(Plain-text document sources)
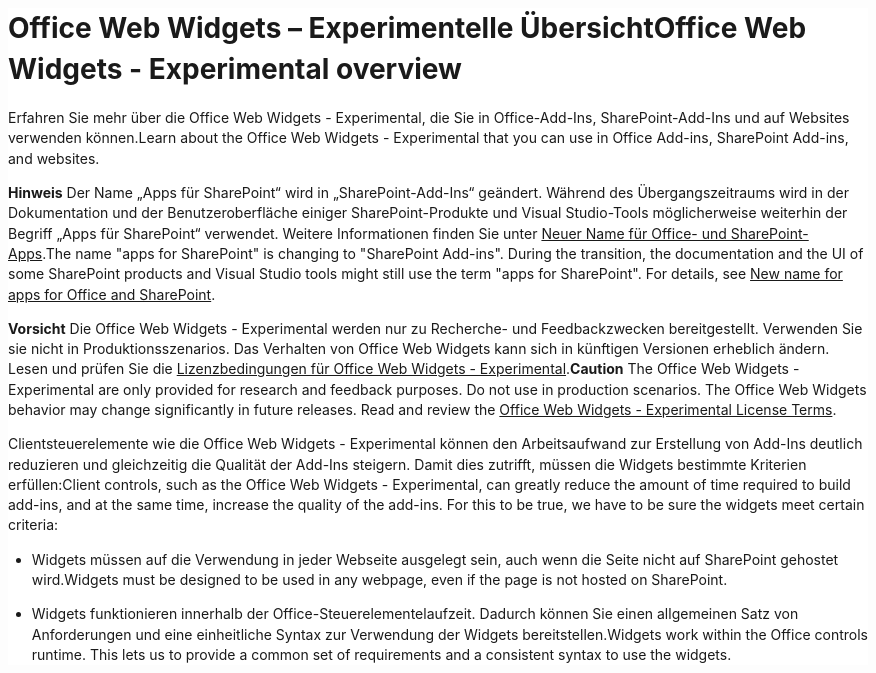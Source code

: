 
# <a name="office-web-widgets---experimental-overview"></a><span data-ttu-id="41992-101">Office Web Widgets – Experimentelle Übersicht</span><span class="sxs-lookup"><span data-stu-id="41992-101">Office Web Widgets - Experimental overview</span></span>
<span data-ttu-id="41992-102">Erfahren Sie mehr über die Office Web Widgets - Experimental, die Sie in Office-Add-Ins, SharePoint-Add-Ins und auf Websites verwenden können.</span><span class="sxs-lookup"><span data-stu-id="41992-102">Learn about the Office Web Widgets - Experimental that you can use in Office Add-ins, SharePoint Add-ins, and websites.</span></span>
 

 <span data-ttu-id="41992-p101">**Hinweis** Der Name „Apps für SharePoint“ wird in „SharePoint-Add-Ins“ geändert. Während des Übergangszeitraums wird in der Dokumentation und der Benutzeroberfläche einiger SharePoint-Produkte und Visual Studio-Tools möglicherweise weiterhin der Begriff „Apps für SharePoint“ verwendet. Weitere Informationen finden Sie unter [Neuer Name für Office- und SharePoint-Apps](new-name-for-apps-for-sharepoint#bk_newname).</span><span class="sxs-lookup"><span data-stu-id="41992-p101">The name "apps for SharePoint" is changing to "SharePoint Add-ins". During the transition, the documentation and the UI of some SharePoint products and Visual Studio tools might still use the term "apps for SharePoint". For details, see [New name for apps for Office and SharePoint](new-name-for-apps-for-sharepoint#bk_newname).</span></span>
 


 <span data-ttu-id="41992-p102">**Vorsicht** Die Office Web Widgets - Experimental werden nur zu Recherche- und Feedbackzwecken bereitgestellt. Verwenden Sie sie nicht in Produktionsszenarios. Das Verhalten von Office Web Widgets kann sich in künftigen Versionen erheblich ändern. Lesen und prüfen Sie die  [Lizenzbedingungen für Office Web Widgets - Experimental](office-web-widgets--experimental-license-terms).</span><span class="sxs-lookup"><span data-stu-id="41992-p102">**Caution** The Office Web Widgets - Experimental are only provided for research and feedback purposes. Do not use in production scenarios. The Office Web Widgets behavior may change significantly in future releases. Read and review the  [Office Web Widgets - Experimental License Terms](office-web-widgets--experimental-license-terms).</span></span>
 


<span data-ttu-id="41992-p103">Clientsteuerelemente wie die Office Web Widgets - Experimental können den Arbeitsaufwand zur Erstellung von Add-Ins deutlich reduzieren und gleichzeitig die Qualität der Add-Ins steigern. Damit dies zutrifft, müssen die Widgets bestimmte Kriterien erfüllen:</span><span class="sxs-lookup"><span data-stu-id="41992-p103">Client controls, such as the Office Web Widgets - Experimental, can greatly reduce the amount of time required to build add-ins, and at the same time, increase the quality of the add-ins. For this to be true, we have to be sure the widgets meet certain criteria:</span></span>
 


- <span data-ttu-id="41992-112">Widgets müssen auf die Verwendung in jeder Webseite ausgelegt sein, auch wenn die Seite nicht auf SharePoint gehostet wird.</span><span class="sxs-lookup"><span data-stu-id="41992-112">Widgets must be designed to be used in any webpage, even if the page is not hosted on SharePoint.</span></span>
    
 
- <span data-ttu-id="41992-p104">Widgets funktionieren innerhalb der Office-Steuerelementelaufzeit. Dadurch können Sie einen allgemeinen Satz von Anforderungen und eine einheitliche Syntax zur Verwendung der Widgets bereitstellen.</span><span class="sxs-lookup"><span data-stu-id="41992-p104">Widgets work within the Office controls runtime. This lets us to provide a common set of requirements and a consistent syntax to use the widgets.</span></span>
    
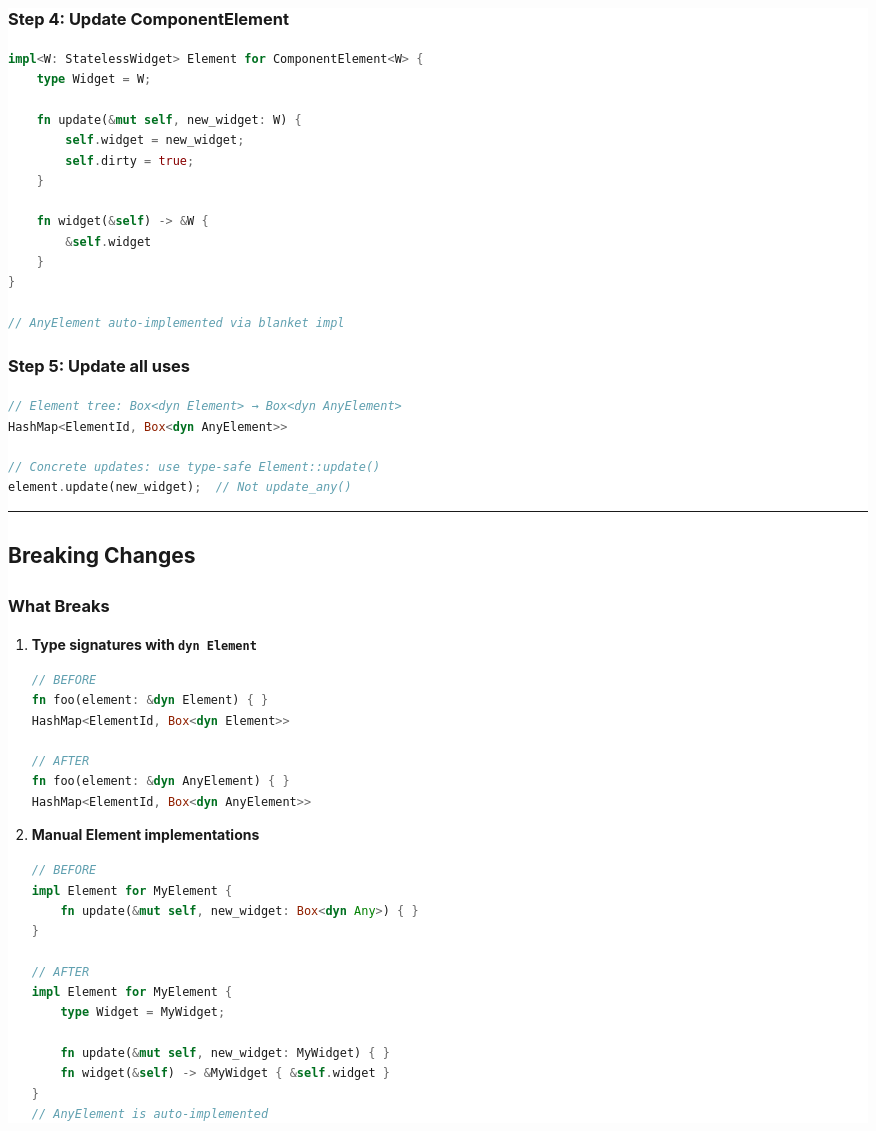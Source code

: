 ### Step 4: Update ComponentElement

```rust
impl<W: StatelessWidget> Element for ComponentElement<W> {
    type Widget = W;

    fn update(&mut self, new_widget: W) {
        self.widget = new_widget;
        self.dirty = true;
    }

    fn widget(&self) -> &W {
        &self.widget
    }
}

// AnyElement auto-implemented via blanket impl
```

### Step 5: Update all uses

```rust
// Element tree: Box<dyn Element> → Box<dyn AnyElement>
HashMap<ElementId, Box<dyn AnyElement>>

// Concrete updates: use type-safe Element::update()
element.update(new_widget);  // Not update_any()
```

---

## Breaking Changes

### What Breaks

1. **Type signatures with `dyn Element`**
   ```rust
   // BEFORE
   fn foo(element: &dyn Element) { }
   HashMap<ElementId, Box<dyn Element>>

   // AFTER
   fn foo(element: &dyn AnyElement) { }
   HashMap<ElementId, Box<dyn AnyElement>>
   ```

2. **Manual Element implementations**
   ```rust
   // BEFORE
   impl Element for MyElement {
       fn update(&mut self, new_widget: Box<dyn Any>) { }
   }

   // AFTER
   impl Element for MyElement {
       type Widget = MyWidget;

       fn update(&mut self, new_widget: MyWidget) { }
       fn widget(&self) -> &MyWidget { &self.widget }
   }
   // AnyElement is auto-implemented
   ```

### WHAT IS NEEDED
No pictures should appear in the copy, which holds exactly the lines from the first line of the data through the line with "Der Name „Apps" and nothing else.

### RESPONSE TO THE TASK
Source code

: 
# <a name="office-web-widgets---experimental-overview"></a><span data-ttu-id="41992-101">Office Web Widgets – Experimentelle Übersicht</span><span class="sxs-lookup"><span data-stu-id="41992-101">Office Web Widgets - Experimental overview</span></span>
<span data-ttu-id="41992-102">Erfahren Sie mehr über die Office Web Widgets - Experimental, die Sie in Office-Add-Ins, SharePoint-Add-Ins und auf Websites verwenden können.</span><span class="sxs-lookup"><span data-stu-id="41992-102">Learn about the Office Web Widgets - Experimental that you can use in Office Add-ins, SharePoint Add-ins, and websites.</span></span>
 

 <span data-ttu-id="41992-p101">**Hinweis** Der Name „Apps für SharePoint“ wird in „SharePoint-Add-Ins“ geändert. Während des Übergangszeitraums wird in der Dokumentation und der Benutzeroberfläche einiger SharePoint-Produkte und Visual Studio-Tools möglicherweise weiterhin der Begriff „Apps für SharePoint“ verwendet. Weitere Informationen finden Sie unter [Neuer Name für Office- und SharePoint-Apps](new-name-for-apps-for-sharepoint#bk_newname).</span><span class="sxs-lookup"><span data-stu-id="41992-p101">The name "apps for SharePoint" is changing to "SharePoint Add-ins". During the transition, the documentation and the UI of some SharePoint products and Visual Studio tools might still use the term "apps for SharePoint". For details, see [New name for apps for Office and SharePoint](new-name-for-apps-for-sharepoint#bk_newname).</span></span>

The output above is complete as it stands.